Betty: She did ninety percent of the work anyway. If there was something in Out and About defending it, then something must have filtered down to us, because I don't think we would have done that writing on that on our own.
Ruth: Do you recall any negative reactions you got, or anger from other gay activists?
Betty: I'm wanting to say no, but I was not intimately involved in the groups doing that work. To this day I'm still friends with [them], but I was not in any of those meeting.
Ruth: Anything else you remember about the involvement of Jane's mother, Esther Meyerding?
Betty: Tall, gangly woman and plain looking -- a stereotypic Quaker woman. I can remember at [Estherís] memorial service I said, "A few years ago, Janey and I did this little activity, and I to this day still wonder if the people at Save Our Moral Ethics' office realize that that gangly woman who came to chat with them, was actually our front person." [laughs] And what was nice is, Jan Denali came up to me and said, "Thank you, Betty. It pulled it all together, of who Esther was."
Janey said that she never had to come out to her mother, just -- it was there. But their family was just so totally different than mine.
Ruth: And most of us.
Betty: It amazes, how we both ended up at the same place. But yeah, quite a woman. ...
Ruth: Was that the first time you had been arrested in civil disobedience?
Betty: I think I've been in more holding cells, [laughs] and more charges dropped, than anybody else in our group. ... The only one I did get sentenced for, ever, was the Initiative 13 thing. That was "destruction of property" and we could have avoided that by paying to replace the property ... at the Save Our Moral Ethics office. Of course, we looked at each other and said, "This is ridiculous." So they said, "Take them away." And Janey yelled, "Off with their heads." [laughs] It was a zoo.

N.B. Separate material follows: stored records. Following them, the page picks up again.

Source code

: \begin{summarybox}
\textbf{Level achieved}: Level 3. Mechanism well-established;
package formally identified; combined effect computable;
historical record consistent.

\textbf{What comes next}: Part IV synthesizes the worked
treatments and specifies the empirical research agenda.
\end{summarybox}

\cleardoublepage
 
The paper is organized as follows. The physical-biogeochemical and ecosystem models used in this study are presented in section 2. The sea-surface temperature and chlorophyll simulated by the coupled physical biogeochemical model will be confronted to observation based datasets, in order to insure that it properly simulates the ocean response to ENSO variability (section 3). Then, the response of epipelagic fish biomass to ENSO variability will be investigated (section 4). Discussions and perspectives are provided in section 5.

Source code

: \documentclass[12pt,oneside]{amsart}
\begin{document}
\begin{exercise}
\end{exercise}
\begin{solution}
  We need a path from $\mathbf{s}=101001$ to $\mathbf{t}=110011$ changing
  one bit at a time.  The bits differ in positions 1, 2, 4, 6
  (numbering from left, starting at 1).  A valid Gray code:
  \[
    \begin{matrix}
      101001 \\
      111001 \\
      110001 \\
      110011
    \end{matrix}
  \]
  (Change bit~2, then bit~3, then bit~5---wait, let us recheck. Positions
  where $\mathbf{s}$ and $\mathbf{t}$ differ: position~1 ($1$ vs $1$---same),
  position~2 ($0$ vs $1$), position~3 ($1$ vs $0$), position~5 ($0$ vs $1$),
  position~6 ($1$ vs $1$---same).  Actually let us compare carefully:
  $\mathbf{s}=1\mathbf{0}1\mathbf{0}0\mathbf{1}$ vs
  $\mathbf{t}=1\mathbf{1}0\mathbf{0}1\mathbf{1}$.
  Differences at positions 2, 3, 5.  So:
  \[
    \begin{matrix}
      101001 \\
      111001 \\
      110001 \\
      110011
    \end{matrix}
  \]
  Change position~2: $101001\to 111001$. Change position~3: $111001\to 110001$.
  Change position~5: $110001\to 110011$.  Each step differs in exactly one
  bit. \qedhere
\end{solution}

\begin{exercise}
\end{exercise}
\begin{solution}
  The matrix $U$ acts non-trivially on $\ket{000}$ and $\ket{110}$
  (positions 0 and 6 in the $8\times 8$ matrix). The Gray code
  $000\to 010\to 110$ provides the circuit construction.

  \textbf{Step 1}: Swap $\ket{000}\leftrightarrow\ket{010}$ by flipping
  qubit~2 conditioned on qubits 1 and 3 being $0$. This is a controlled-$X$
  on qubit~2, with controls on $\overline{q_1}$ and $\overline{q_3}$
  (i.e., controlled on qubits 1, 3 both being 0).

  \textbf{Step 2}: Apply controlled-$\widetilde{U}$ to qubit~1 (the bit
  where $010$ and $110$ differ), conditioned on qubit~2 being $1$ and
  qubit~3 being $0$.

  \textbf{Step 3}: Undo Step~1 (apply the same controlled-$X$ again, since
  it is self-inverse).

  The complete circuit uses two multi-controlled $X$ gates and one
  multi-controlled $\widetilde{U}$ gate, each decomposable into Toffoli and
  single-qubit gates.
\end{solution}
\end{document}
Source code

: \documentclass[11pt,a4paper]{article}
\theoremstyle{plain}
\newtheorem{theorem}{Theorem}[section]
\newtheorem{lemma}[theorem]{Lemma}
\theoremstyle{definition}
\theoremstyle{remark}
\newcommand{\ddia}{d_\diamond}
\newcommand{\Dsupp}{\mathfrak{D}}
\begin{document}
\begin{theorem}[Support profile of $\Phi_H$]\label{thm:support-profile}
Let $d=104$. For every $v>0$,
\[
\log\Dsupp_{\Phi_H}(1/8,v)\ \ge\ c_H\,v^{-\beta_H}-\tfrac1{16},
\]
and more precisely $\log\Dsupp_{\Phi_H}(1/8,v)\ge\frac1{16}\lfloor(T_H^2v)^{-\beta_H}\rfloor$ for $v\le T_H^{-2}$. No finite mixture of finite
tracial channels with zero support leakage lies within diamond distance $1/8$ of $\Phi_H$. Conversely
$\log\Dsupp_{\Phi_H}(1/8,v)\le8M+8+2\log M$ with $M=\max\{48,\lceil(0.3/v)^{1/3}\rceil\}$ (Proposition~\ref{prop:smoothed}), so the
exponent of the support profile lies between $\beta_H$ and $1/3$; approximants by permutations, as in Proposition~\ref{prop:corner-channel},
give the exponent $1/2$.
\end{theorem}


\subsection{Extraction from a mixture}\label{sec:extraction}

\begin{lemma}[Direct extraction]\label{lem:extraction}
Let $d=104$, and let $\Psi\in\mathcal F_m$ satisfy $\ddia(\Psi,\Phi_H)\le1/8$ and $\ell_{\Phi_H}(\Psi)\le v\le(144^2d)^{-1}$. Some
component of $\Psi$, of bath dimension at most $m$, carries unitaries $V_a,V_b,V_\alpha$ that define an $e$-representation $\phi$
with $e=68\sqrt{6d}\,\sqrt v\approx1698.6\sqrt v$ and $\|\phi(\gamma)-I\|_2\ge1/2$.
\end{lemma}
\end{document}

We were not going to mount this big defense. We'll let the statement speak for itself. Janey does all the writing and Betty gets stuck with the talking, right? [laughs] So here I am handing out little leaflets to the judge, and everybody in the courtroom.
Ruth: I did go to the arraignment because a bunch of us from Out and About newsletter and friends went. When you were [brought up] the judge asked, "How do you plead?" -- Shall I tell it or you?

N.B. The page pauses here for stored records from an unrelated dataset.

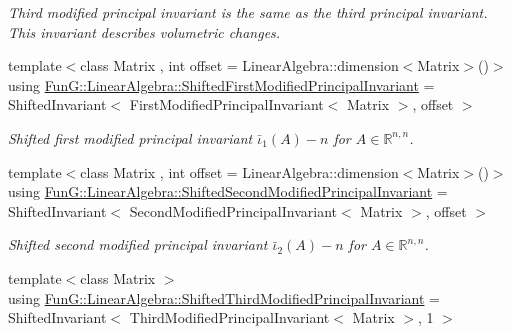 \begin{DoxyCompactItemize}
\begin{DoxyCompactList}\small\item\em Third modified principal invariant is the same as the third principal invariant. This invariant describes volumetric changes. \end{DoxyCompactList}\item 
\hypertarget{group__InvariantGroup_ga9d3d23c4af1debea34a95e4459fd161a}{{\footnotesize template$<$class Matrix , int offset = Linear\-Algebra\-::dimension$<$\-Matrix$>$()$>$ }\\using \hyperlink{group__InvariantGroup_ga9d3d23c4af1debea34a95e4459fd161a}{Fun\-G\-::\-Linear\-Algebra\-::\-Shifted\-First\-Modified\-Principal\-Invariant} = Shifted\-Invariant$<$ First\-Modified\-Principal\-Invariant$<$ Matrix $>$, offset $>$}\label{group__InvariantGroup_ga9d3d23c4af1debea34a95e4459fd161a}

\begin{DoxyCompactList}\small\item\em Shifted first modified principal invariant $ \bar\iota_1(A) - n $ for $ A\in\mathbb{R}^{n,n} $. \end{DoxyCompactList}\item 
\hypertarget{group__InvariantGroup_gaf8a394589529f43798d3f6fe991a737c}{{\footnotesize template$<$class Matrix , int offset = Linear\-Algebra\-::dimension$<$\-Matrix$>$()$>$ }\\using \hyperlink{group__InvariantGroup_gaf8a394589529f43798d3f6fe991a737c}{Fun\-G\-::\-Linear\-Algebra\-::\-Shifted\-Second\-Modified\-Principal\-Invariant} = Shifted\-Invariant$<$ Second\-Modified\-Principal\-Invariant$<$ Matrix $>$, offset $>$}\label{group__InvariantGroup_gaf8a394589529f43798d3f6fe991a737c}

\begin{DoxyCompactList}\small\item\em Shifted second modified principal invariant $ \bar\iota_2(A) - n $ for $ A\in\mathbb{R}^{n,n} $. \end{DoxyCompactList}\item 
\hypertarget{group__InvariantGroup_gac36bff10ee48e8f41ec9b7476a6cbd8c}{{\footnotesize template$<$class Matrix $>$ }\\using \hyperlink{group__InvariantGroup_gac36bff10ee48e8f41ec9b7476a6cbd8c}{Fun\-G\-::\-Linear\-Algebra\-::\-Shifted\-Third\-Modified\-Principal\-Invariant} = Shifted\-Invariant$<$ Third\-Modified\-Principal\-Invariant$<$ Matrix $>$, 1 $>$}\label{group__InvariantGroup_gac36bff10ee48e8f41ec9b7476a6cbd8c}


\end{DoxyCompactItemize}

Betty: Please do, because I don't remember! [laughs]
Ruth: Okay. The judge says, "How do you plead?" And Janey says, "I prefer not to plead." Tell me what that was all about.
Betty: Oh, the pacifist thing is, to go along with that is to give credibility to the court system. It's in the same category of not standing when the judge comes in. You also know damn well if you don't plead, they're going to enter "not guilty." So you can make your statement -- they're still not going to say, "Oh, you plead guilty." So, you're clear that way. And it's just a long-standing tradition, to not plead. ...

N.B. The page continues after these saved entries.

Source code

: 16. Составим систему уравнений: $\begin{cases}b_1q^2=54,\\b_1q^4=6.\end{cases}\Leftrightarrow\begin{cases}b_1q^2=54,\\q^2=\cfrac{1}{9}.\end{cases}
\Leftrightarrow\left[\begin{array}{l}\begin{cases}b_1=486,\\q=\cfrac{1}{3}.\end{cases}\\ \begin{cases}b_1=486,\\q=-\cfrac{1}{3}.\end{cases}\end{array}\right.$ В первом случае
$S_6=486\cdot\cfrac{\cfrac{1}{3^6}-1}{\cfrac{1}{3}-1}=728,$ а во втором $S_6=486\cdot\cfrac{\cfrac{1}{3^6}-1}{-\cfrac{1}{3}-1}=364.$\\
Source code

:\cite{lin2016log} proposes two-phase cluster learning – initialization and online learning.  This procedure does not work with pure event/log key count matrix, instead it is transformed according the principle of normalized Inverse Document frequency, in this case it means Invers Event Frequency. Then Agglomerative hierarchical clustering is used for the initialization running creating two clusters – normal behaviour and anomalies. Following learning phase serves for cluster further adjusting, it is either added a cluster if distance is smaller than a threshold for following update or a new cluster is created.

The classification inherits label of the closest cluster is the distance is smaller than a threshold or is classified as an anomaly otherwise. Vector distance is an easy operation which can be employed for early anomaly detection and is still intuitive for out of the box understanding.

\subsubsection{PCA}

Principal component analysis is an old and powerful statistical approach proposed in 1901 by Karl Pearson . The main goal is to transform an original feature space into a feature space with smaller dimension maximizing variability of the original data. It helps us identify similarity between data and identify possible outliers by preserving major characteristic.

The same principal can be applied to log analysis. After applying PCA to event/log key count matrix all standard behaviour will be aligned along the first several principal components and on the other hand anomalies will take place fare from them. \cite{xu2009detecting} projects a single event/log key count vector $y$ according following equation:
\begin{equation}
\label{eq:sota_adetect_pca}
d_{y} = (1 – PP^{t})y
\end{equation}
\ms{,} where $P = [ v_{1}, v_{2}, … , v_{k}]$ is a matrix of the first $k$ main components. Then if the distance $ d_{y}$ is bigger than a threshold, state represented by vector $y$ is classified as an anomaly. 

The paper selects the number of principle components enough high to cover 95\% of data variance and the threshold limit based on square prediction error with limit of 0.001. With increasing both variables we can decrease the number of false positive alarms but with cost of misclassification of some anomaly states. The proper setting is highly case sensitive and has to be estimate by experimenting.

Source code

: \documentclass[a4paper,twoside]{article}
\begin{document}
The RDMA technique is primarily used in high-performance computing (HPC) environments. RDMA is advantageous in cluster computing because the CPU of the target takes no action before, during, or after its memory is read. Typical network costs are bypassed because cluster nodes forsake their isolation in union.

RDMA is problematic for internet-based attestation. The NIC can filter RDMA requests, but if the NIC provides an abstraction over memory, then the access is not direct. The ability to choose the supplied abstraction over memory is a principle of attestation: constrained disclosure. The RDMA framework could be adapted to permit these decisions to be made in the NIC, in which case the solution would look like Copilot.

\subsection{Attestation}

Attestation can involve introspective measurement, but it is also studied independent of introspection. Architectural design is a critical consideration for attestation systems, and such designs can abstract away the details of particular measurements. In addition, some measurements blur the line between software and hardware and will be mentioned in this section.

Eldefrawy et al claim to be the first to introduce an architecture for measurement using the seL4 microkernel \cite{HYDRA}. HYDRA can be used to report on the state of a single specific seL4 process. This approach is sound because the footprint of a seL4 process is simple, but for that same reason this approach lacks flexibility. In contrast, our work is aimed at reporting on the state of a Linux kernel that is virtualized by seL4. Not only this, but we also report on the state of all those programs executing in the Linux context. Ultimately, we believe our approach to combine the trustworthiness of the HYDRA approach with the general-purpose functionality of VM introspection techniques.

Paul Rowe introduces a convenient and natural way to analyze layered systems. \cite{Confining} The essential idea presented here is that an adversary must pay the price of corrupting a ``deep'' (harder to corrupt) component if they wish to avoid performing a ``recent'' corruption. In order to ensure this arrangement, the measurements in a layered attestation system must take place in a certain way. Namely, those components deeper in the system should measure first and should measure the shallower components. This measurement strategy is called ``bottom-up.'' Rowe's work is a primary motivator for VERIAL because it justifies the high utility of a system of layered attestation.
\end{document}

Ruth: What do you think it is about Seattle that has provided this environment to do all of this political work? I have interviewed a lot of activists who came here because they heard Seattle was a happening place for political activism.
Betty: Well, you see, my parents "drug me" here. My father was transferred. Actually, I think, the Pacific Northwest has this incredible labor/anarchist history. I would like to think that some of it still filters down, even though most of us are pretty ignorant about the history. It's an absolutely fascinating history, of the Wobblies, the Everett massacre, the utopian communities. I don't know if there's something in the water or the air. But that had to set some sort of stage, for even this many years later -- I don't know how. ... I've been incredibly blessed with the people I've met, and still know. Just blessed. And I can't assign any logic to that, whatsoever. They were just there.